Kesempatan ini merupakan bentuk apresiasi atas kualitas Rencana Aksi yang dinilai memiliki substansi kuat, inovatif, aplikatif, dan selaras dengan agenda transformasi tata kelola pemerintahan yang tengah didorong Pemerintah Indonesia. Dari 25 peserta kepala daerah yang mengikuti KPPD Angkatan III Tahun 2026, hanya 3 peserta yang dipilih untuk mempresentasikan hasil rencana aksinya pada forum penutupan di hadapan pimpinan BPSDM Kemendagri, Lemhannas RI, para widyaiswara, coach, mentor, serta seluruh peserta KPPD.

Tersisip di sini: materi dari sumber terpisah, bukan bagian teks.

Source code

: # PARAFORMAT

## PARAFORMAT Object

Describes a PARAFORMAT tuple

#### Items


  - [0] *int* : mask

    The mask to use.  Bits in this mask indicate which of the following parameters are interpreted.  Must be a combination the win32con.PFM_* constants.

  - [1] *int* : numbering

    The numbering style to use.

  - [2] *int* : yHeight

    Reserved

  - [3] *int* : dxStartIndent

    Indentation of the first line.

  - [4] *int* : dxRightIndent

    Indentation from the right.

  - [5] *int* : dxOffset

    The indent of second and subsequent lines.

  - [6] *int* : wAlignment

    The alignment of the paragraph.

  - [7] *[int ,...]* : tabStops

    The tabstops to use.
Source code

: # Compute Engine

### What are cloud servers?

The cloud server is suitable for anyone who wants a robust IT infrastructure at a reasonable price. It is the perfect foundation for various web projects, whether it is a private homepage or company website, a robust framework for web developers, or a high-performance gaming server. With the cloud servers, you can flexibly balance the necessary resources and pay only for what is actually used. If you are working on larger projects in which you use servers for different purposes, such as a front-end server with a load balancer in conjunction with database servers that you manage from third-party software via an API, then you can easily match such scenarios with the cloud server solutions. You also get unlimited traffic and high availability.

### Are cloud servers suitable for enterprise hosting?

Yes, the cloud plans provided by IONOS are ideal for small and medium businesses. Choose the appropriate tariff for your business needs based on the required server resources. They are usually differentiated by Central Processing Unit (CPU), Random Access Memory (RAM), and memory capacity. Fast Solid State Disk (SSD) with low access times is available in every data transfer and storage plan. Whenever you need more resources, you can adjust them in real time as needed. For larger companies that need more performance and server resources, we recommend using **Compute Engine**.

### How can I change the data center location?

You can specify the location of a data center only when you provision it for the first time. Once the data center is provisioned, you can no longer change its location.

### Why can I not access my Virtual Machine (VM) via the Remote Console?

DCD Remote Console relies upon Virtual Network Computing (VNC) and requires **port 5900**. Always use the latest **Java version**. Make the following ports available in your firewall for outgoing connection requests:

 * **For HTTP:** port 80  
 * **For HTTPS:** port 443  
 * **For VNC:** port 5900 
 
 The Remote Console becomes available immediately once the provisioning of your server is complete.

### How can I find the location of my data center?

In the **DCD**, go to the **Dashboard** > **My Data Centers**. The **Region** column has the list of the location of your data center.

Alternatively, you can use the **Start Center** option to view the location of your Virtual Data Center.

Dalam presentasinya, Bupati Halmahera Tengah mengusung Rencana Aksi berjudul “Optimalisasi Sharing Benefit Hilirisasi Industri Nikel Menuju Resilient Community Berbasis SPBE.” Rencana Aksi tersebut menawarkan sebuah model transformasi tata kelola pemerintahan yang mengintegrasikan manfaat hilirisasi industri nikel ke dalam berbagai program strategis daerah melalui penerapan Sistem Pemerintahan Berbasis Elektronik (SPBE).

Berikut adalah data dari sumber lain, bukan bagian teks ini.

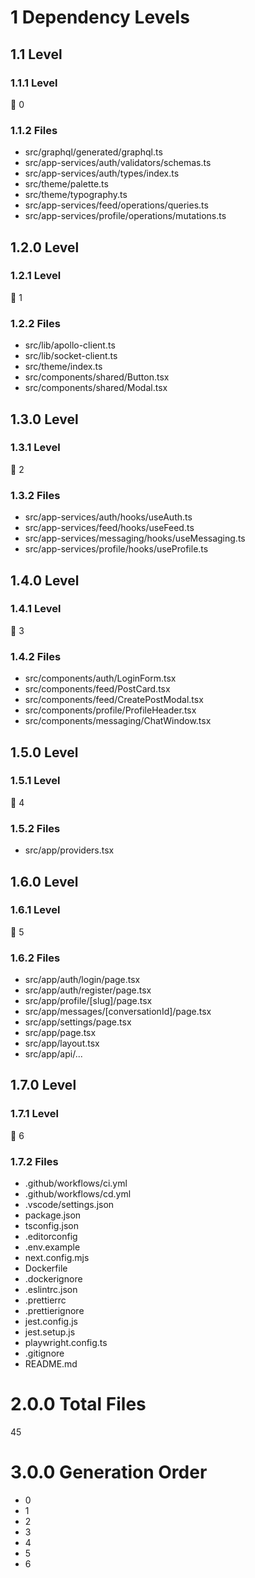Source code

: # 1 Dependency Levels

## 1.1 Level

### 1.1.1 Level

🔹 0

### 1.1.2 Files

- src/graphql/generated/graphql.ts
- src/app-services/auth/validators/schemas.ts
- src/app-services/auth/types/index.ts
- src/theme/palette.ts
- src/theme/typography.ts
- src/app-services/feed/operations/queries.ts
- src/app-services/profile/operations/mutations.ts

## 1.2.0 Level

### 1.2.1 Level

🔹 1

### 1.2.2 Files

- src/lib/apollo-client.ts
- src/lib/socket-client.ts
- src/theme/index.ts
- src/components/shared/Button.tsx
- src/components/shared/Modal.tsx

## 1.3.0 Level

### 1.3.1 Level

🔹 2

### 1.3.2 Files

- src/app-services/auth/hooks/useAuth.ts
- src/app-services/feed/hooks/useFeed.ts
- src/app-services/messaging/hooks/useMessaging.ts
- src/app-services/profile/hooks/useProfile.ts

## 1.4.0 Level

### 1.4.1 Level

🔹 3

### 1.4.2 Files

- src/components/auth/LoginForm.tsx
- src/components/feed/PostCard.tsx
- src/components/feed/CreatePostModal.tsx
- src/components/profile/ProfileHeader.tsx
- src/components/messaging/ChatWindow.tsx

## 1.5.0 Level

### 1.5.1 Level

🔹 4

### 1.5.2 Files

- src/app/providers.tsx

## 1.6.0 Level

### 1.6.1 Level

🔹 5

### 1.6.2 Files

- src/app/auth/login/page.tsx
- src/app/auth/register/page.tsx
- src/app/profile/[slug]/page.tsx
- src/app/messages/[conversationId]/page.tsx
- src/app/settings/page.tsx
- src/app/page.tsx
- src/app/layout.tsx
- src/app/api/...

## 1.7.0 Level

### 1.7.1 Level

🔹 6

### 1.7.2 Files

- .github/workflows/ci.yml
- .github/workflows/cd.yml
- .vscode/settings.json
- package.json
- tsconfig.json
- .editorconfig
- .env.example
- next.config.mjs
- Dockerfile
- .dockerignore
- .eslintrc.json
- .prettierrc
- .prettierignore
- jest.config.js
- jest.setup.js
- playwright.config.ts
- .gitignore
- README.md

# 2.0.0 Total Files

45

# 3.0.0 Generation Order

- 0
- 1
- 2
- 3
- 4
- 5
- 6

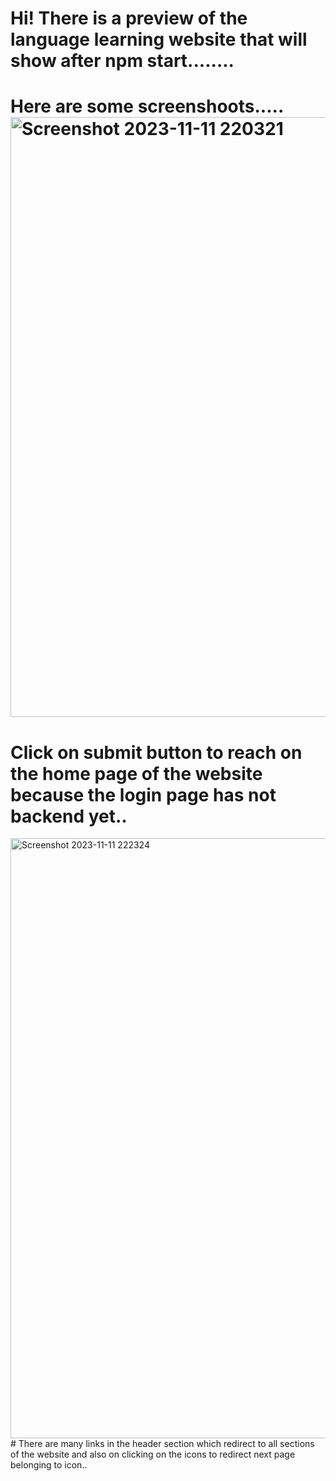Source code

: # Hi! There is a preview of the language learning website that will show after npm start........
# Here are some screenshoots.....<img width="960" alt="Screenshot 2023-11-11 220321" src="https://github.com/vishal2005025/language_learning_platform/assets/146833908/ac1e17d8-58b3-4272-92f8-827d9963fddb">
# Click on submit button to reach on the home page of the website because the login page has not backend yet..
<img width="960" alt="Screenshot 2023-11-11 222324" src="https://github.com/vishal2005025/language_learning_platform/assets/146833908/050d0a78-6433-4f58-a434-93100eb1a886">
# There are many links in the header section which redirect to all sections of the website and also on clicking on the icons to redirect next page belonging to icon..
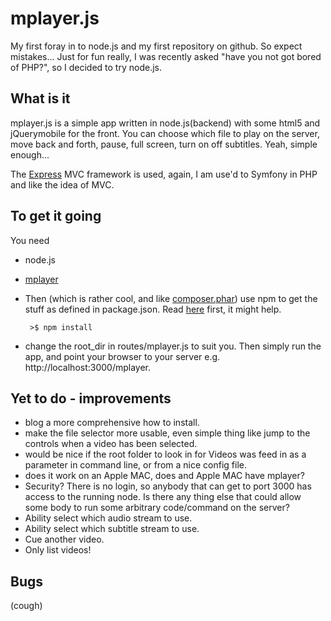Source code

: mplayer.js
==========

My first foray in to node.js and my first repository on github.  So expect mistakes...
Just for fun really, I was recently asked "have you not got bored of PHP?", so I decided to try node.js.

What is it
----------
mplayer.js is a simple app written in node.js(backend) with some html5 and jQuerymobile for the front.  You can choose which file to play on the server, move back and forth, pause, full screen, turn on off subtitles.  Yeah, simple enough...

The [Express](http://expressjs.com/) MVC framework is used, again, I am use'd to Symfony in PHP and like the idea of MVC.

To get it going
---------------
You need
- node.js
- [mplayer](http://www.mplayerhq.hu)
- Then (which is rather cool, and like [composer.phar](http://getcomposer.org/)) use npm to get the stuff as defined in package.json. Read [here](http://expressjs.com/guide.html) first, it might help.

       >$ npm install
- change the root_dir in routes/mplayer.js to suit you.
Then simply run the app, and point your browser to your server e.g. http://localhost:3000/mplayer.

Yet to do - improvements
--------
- blog a more comprehensive how to install.
- make the file selector more usable, even simple thing like jump to the controls when a video has been selected.
- would be nice if the root folder to look in for Videos was feed in as a parameter in command line, or from a nice config file.
- does it work on an Apple MAC, does and Apple MAC have mplayer?
- Security?
    There is no login, so anybody that can get to port 3000 has access to the running node.
    Is there any thing else that could allow some body to run some arbitrary code/command on the server?
- Ability select which audio stream to use.
- Ability select which subtitle stream to use.
- Cue another video.
- Only list videos!


Bugs
----
(cough)
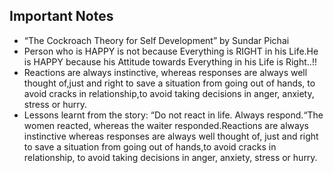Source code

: ## Important Notes

* “The Cockroach Theory for Self Development” by Sundar Pichai 
* Person who is HAPPY is not because Everything is RIGHT in his Life.He is HAPPY because his Attitude towards Everything in his Life is Right..!!
* Reactions are always instinctive, whereas responses are always well thought of,just and right to save a situation from going out of hands, to avoid cracks in relationship,to avoid taking decisions in anger, anxiety, stress or hurry.
* Lessons learnt from the story: “Do not react in life. Always respond.“The women reacted, whereas the waiter responded.Reactions are always instinctive whereas responses are always well thought of, just and right to save a situation from going out of hands,to avoid cracks in relationship, to avoid taking decisions in anger, anxiety, stress or hurry.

Inovasi yang ditawarkan diwujudkan melalui pengembangan Collaborative Governance Integrated Public Assistance (CoGoIpa) sebagai Executive Control Tower, yaitu sebuah platform yang mengintegrasikan data lintas perangkat daerah untuk mendukung pengambilan keputusan berbasis data (evidence-based decision making), monitoring program secara real time, serta penguatan kolaborasi antar perangkat daerah.
Melalui pendekatan tersebut, berbagai Program Strategis Pemerintah Kabupaten Halmahera Tengah, seperti pendidikan gratis, beasiswa daerah, pelayanan kesehatan gratis, rumah layak huni, perlindungan bagi kelompok rentan, pemberdayaan UMKM, hingga berbagai program kesejahteraan masyarakat lainnya diintegrasikan dalam satu ekosistem tata kelola digital agar pelaksanaannya lebih efektif, tepat sasaran, transparan, dan berkelanjutan. Pendekatan ini diharapkan mampu memastikan bahwa manfaat ekonomi dari hilirisasi industri benar-benar dirasakan oleh masyarakat secara luas.

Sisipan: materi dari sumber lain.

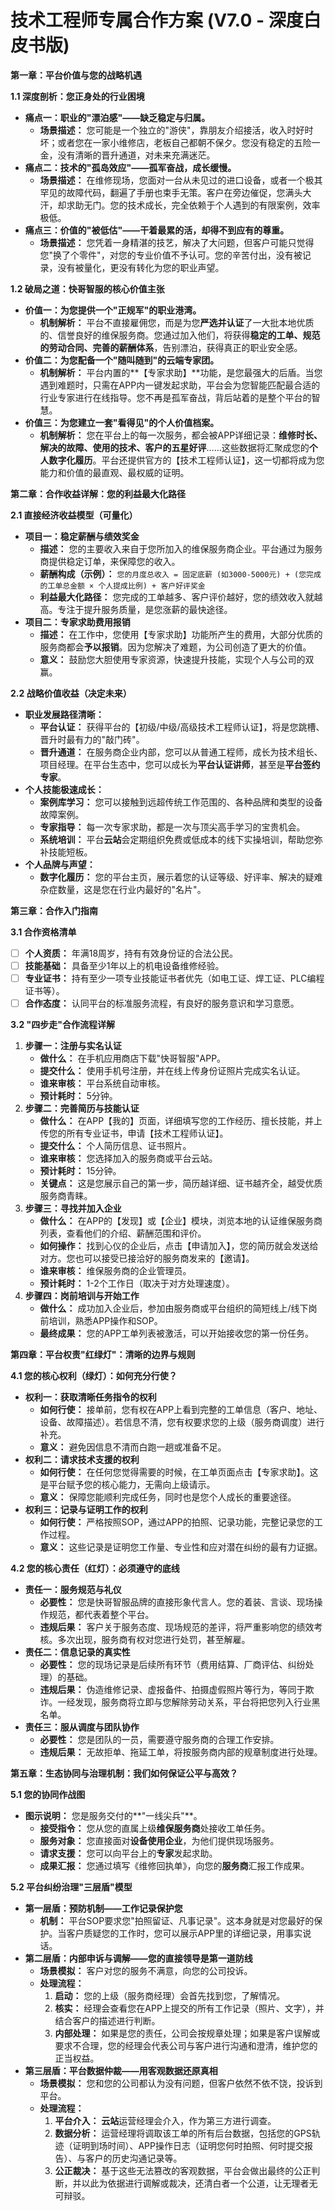 # **技术工程师专属合作方案 (V7.0 - 深度白皮书版)**

**第一章：平台价值与您的战略机遇**

**1.1 深度剖析：您正身处的行业困境**

*   **痛点一：职业的"漂泊感"——缺乏稳定与归属。**
    *   **场景描述：** 您可能是一个独立的"游侠"，靠朋友介绍接活，收入时好时坏；或者您在一家小维修店，老板自己都朝不保夕。您没有稳定的五险一金，没有清晰的晋升通道，对未来充满迷茫。
*   **痛点二：技术的"孤岛效应"——孤军奋战，成长缓慢。**
    *   **场景描述：** 在维修现场，您面对一台从未见过的进口设备，或者一个极其罕见的故障代码，翻遍了手册也束手无策。客户在旁边催促，您满头大汗，却求助无门。您的技术成长，完全依赖于个人遇到的有限案例，效率极低。
*   **痛点三：价值的"被低估"——干着最累的活，却得不到应有的尊重。**
    *   **场景描述：** 您凭着一身精湛的技艺，解决了大问题，但客户可能只觉得您"换了个零件"，对您的专业价值不予认可。您的辛苦付出，没有被记录，没有被量化，更没有转化为您的职业声望。

**1.2 破局之道：快哥智服的核心价值主张**

*   **价值一：为您提供一个"正规军"的职业港湾。**
    *   **机制解析：** 平台不直接雇佣您，而是为您**严选并认证**了一大批本地优质的、信誉良好的维保服务商。您通过加入他们，将获得**稳定的工单、规范的劳动合同、完善的薪酬体系**，告别漂泊，获得真正的职业安全感。
*   **价值二：为您配备一个"随叫随到"的云端专家团。**
    *   **机制解析：** 平台内置的**【专家求助】**功能，是您最强大的后盾。当您遇到难题时，只需在APP内一键发起求助，平台会为您智能匹配最合适的行业专家进行在线指导。您不再是孤军奋战，背后站着的是整个平台的智慧。
*   **价值三：为您建立一套"看得见"的个人价值档案。**
    *   **机制解析：** 您在平台上的每一次服务，都会被APP详细记录：**维修时长、解决的故障、使用的技术、客户的五星好评**……这些数据将汇聚成您的**个人数字化履历**。平台还提供官方的【技术工程师认证】，这一切都将成为您能力和价值的最直观、最权威的证明。

**第二章：合作收益详解：您的利益最大化路径**

**2.1 直接经济收益模型（可量化）**

*   **项目一：稳定薪酬与绩效奖金**
    *   **描述：** 您的主要收入来自于您所加入的维保服务商企业。平台通过为服务商提供稳定订单，来保障您的收入。
    *   **薪酬构成（示例）：** `您的月度总收入 = 固定底薪 (如3000-5000元) + (您完成的工单总金额 × 个人提成比例) + 客户好评奖金`
    *   **利益最大化路径：** 您完成的工单越多、客户评价越好，您的绩效收入就越高。专注于提升服务质量，是您涨薪的最快途径。
*   **项目二：专家求助费用报销**
    *   **描述：** 在工作中，您使用【专家求助】功能所产生的费用，大部分优质的服务商都会**予以报销**。因为您解决了难题，为公司创造了更大的价值。
    *   **意义：** 鼓励您大胆使用专家资源，快速提升技能，实现个人与公司的双赢。

**2.2 战略价值收益（决定未来）**

*   **职业发展路径清晰：**
    *   **平台认证：** 获得平台的【初级/中级/高级技术工程师认证】，将是您跳槽、晋升时最有力的"敲门砖"。
    *   **晋升通道：** 在服务商企业内部，您可以从普通工程师，成长为技术组长、项目经理。在平台生态中，您可以成长为**平台认证讲师**，甚至是**平台签约专家**。
*   **个人技能极速成长：**
    *   **案例库学习：** 您可以接触到远超传统工作范围的、各种品牌和类型的设备故障案例。
    *   **专家指导：** 每一次专家求助，都是一次与顶尖高手学习的宝贵机会。
    *   **系统培训：** 平台**云站**会定期组织免费或低成本的线下实操培训，帮助您弥补技能短板。
*   **个人品牌与声望：**
    *   **数字化履历：** 您的平台主页，展示着您的认证等级、好评率、解决的疑难杂症数量，这是您在行业内最好的"名片"。

**第三章：合作入门指南**

**3.1 合作资格清单**
*   ☐ **个人资质：** 年满18周岁，持有有效身份证的合法公民。
*   ☐ **技能基础：** 具备至少1年以上的机电设备维修经验。
*   ☐ **专业证书：** 持有至少一项专业技能证书者优先（如电工证、焊工证、PLC编程证书等）。
*   ☐ **合作态度：** 认同平台的标准服务流程，有良好的服务意识和学习意愿。

**3.2 "四步走"合作流程详解**
1.  **步骤一：注册与实名认证**
    *   **做什么：** 在手机应用商店下载"快哥智服"APP。
    *   **提交什么：** 使用手机号注册，并在线上传身份证照片完成实名认证。
    *   **谁来审核：** 平台系统自动审核。
    *   **预计耗时：** 5分钟。
2.  **步骤二：完善简历与技能认证**
    *   **做什么：** 在APP【我的】页面，详细填写您的工作经历、擅长技能，并上传您的所有专业证书，申请【技术工程师认证】。
    *   **提交什么：** 个人简历信息、证书照片。
    *   **谁来审核：** 您选择加入的服务商或平台云站。
    *   **预计耗时：** 15分钟。
    *   **关键点：** 这是您展示自己的第一步，简历越详细、证书越齐全，越受优质服务商青睐。
3.  **步骤三：寻找并加入企业**
    *   **做什么：** 在APP的【发现】或【企业】模块，浏览本地的认证维保服务商列表，查看他们的介绍、薪酬范围和评价。
    *   **如何操作：** 找到心仪的企业后，点击【申请加入】，您的简历就会发送给对方。您也可以接受已接洽好的服务商发来的【邀请】。
    *   **谁来审核：** 维保服务商的企业管理员。
    *   **预计耗时：** 1-2个工作日（取决于对方处理速度）。
4.  **步骤四：岗前培训与开始工作**
    *   **做什么：** 成功加入企业后，参加由服务商或平台组织的简短线上/线下岗前培训，熟悉APP操作和SOP。
    *   **最终成果：** 您的APP工单列表被激活，可以开始接收您的第一份任务。

**第四章：平台权责"红绿灯"：清晰的边界与规则**

**4.1 您的核心权利（绿灯）：如何充分行使？**

*   **权利一：获取清晰任务指令的权利**
    *   **如何行使：** 接单前，您有权在APP上看到完整的工单信息（客户、地址、设备、故障描述）。若信息不清，您有权要求您的上级（服务商调度）进行补充。
    *   **意义：** 避免因信息不清而白跑一趟或准备不足。
*   **权利二：请求技术支援的权利**
    *   **如何行使：** 在任何您觉得需要的时候，在工单页面点击【专家求助】。这是平台赋予您的核心能力，无需向上级请示。
    *   **意义：** 保障您能顺利完成任务，同时也是您个人成长的重要途径。
*   **权利三：记录与证明工作的权利**
    *   **如何行使：** 严格按照SOP，通过APP的拍照、记录功能，完整记录您的工作过程。
    *   **意义：** 这些记录是证明您工作量、专业性和应对潜在纠纷的最有力证据。

**4.2 您的核心责任（红灯）：必须遵守的底线**

*   **责任一：服务规范与礼仪**
    *   **必要性：** 您是快哥智服品牌的直接形象代言人。您的着装、言谈、现场操作规范，都代表着整个平台。
    *   **违规后果：** 客户关于服务态度、现场规范的差评，将严重影响您的绩效考核。多次出现，服务商有权对您进行处罚，甚至解雇。
*   **责任二：信息记录的真实性**
    *   **必要性：** 您的现场记录是后续所有环节（费用结算、厂商评估、纠纷处理）的基础。
    *   **违规后果：** 伪造维修记录、虚报备件、拍摄虚假照片等行为，等同于欺诈。一经发现，服务商将立即与您解除劳动关系，平台将把您列入行业黑名单。
*   **责任三：服从调度与团队协作**
    *   **必要性：** 您是团队的一员，需要遵守服务商的合理工作安排。
    *   **违规后果：** 无故拒单、拖延工单，将按服务商内部的规章制度进行处理。

**第五章：生态协同与治理机制：我们如何保证公平与高效？**

**5.1 您的协同作战图**

*   **图示说明：** 您是服务交付的**"一线尖兵"**。
    *   **接受指令：** 您从您的直属上级**维保服务商**处接收工单任务。
    *   **服务对象：** 您直接面对**设备使用企业**，为他们提供现场服务。
    *   **请求支援：** 您可以向平台上的**专家**发起求助。
    *   **成果汇报：** 您通过填写《维修回执单》，向您的**服务商**汇报工作成果。

**5.2 平台纠纷治理"三层盾"模型**

*   **第一层盾：预防机制——工作记录保护您**
    *   **机制：** 平台SOP要求您"拍照留证、凡事记录"。这本身就是对您最好的保护。当客户质疑您的工作时，您可以展示APP里的详细记录，用事实说话。
*   **第二层盾：内部申诉与调解——您的直接领导是第一道防线**
    *   **场景模拟：** 客户对您的服务不满意，向您的公司投诉。
    *   **处理流程：**
        1.  **启动：** 您的上级（服务商经理）会首先找到您，了解情况。
        2.  **核实：** 经理会查看您在APP上提交的所有工作记录（照片、文字），并结合客户的描述进行判断。
        3.  **内部处理：** 如果是您的责任，公司会按规章处理；如果是客户误解或要求不合理，您的经理会代表公司与客户进行沟通和澄清，维护您的正当权益。
*   **第三层盾：平台数据仲裁——用客观数据还原真相**
    *   **场景模拟：** 您和您的公司都认为没有问题，但客户依然不依不饶，投诉到平台。
    *   **处理流程：**
        1.  **平台介入：** **云站**运营经理会介入，作为第三方进行调查。
        2.  **数据分析：** 运营经理将调取该工单的所有后台数据，包括您的GPS轨迹（证明到场时间）、APP操作日志（证明您何时拍照、何时提交报告）、与客户的历史沟通记录等。
        3.  **公正裁决：** 基于这些无法篡改的客观数据，平台会做出最终的公正判断，并以此为依据进行调解或裁决，还清白者一个公道，让无理者无可辩驳。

Dalam paparannya, Bupati Halmahera Tengah menegaskan bahwa keberhasilan pembangunan tidak cukup diukur dari besarnya investasi maupun tingginya pertumbuhan ekonomi. Keberhasilan sesungguhnya adalah ketika nilai tambah dari hilirisasi industri dapat diterjemahkan menjadi peningkatan kualitas pelayanan publik, kesejahteraan masyarakat, serta terbangunnya ketahanan sosial melalui tata kelola pemerintahan yang modern dan berbasis data.
“Keberhasilan hilirisasi bukan hanya diukur dari besarnya investasi yang masuk, tetapi dari seberapa besar manfaatnya dapat dirasakan oleh masyarakat melalui pelayanan publik yang semakin berkualitas, tata kelola pemerintahan yang terintegrasi, dan terwujudnya masyarakat yang tangguh (Resilient Community).”
Terpilihnya Bupati Halmahera Tengah sebagai salah satu perwakilan peserta terbaik menjadi pengakuan atas komitmen Pemerintah Kabupaten Halmahera Tengah dalam menghadirkan inovasi kebijakan yang adaptif terhadap tantangan pembangunan daerah sekaligus mendukung arah pembangunan nasional melalui transformasi digital pemerintahan, penguatan pelayanan publik, dan optimalisasi manfaat hilirisasi industri strategis.
Pencapaian ini sekaligus menjadi motivasi bagi seluruh jajaran Pemerintah Kabupaten Halmahera Tengah untuk terus memperkuat budaya inovasi, kolaborasi, dan tata kelola pemerintahan yang profesional, sehingga setiap kebijakan yang dihasilkan benar-benar memberikan manfaat nyata bagi masyarakat.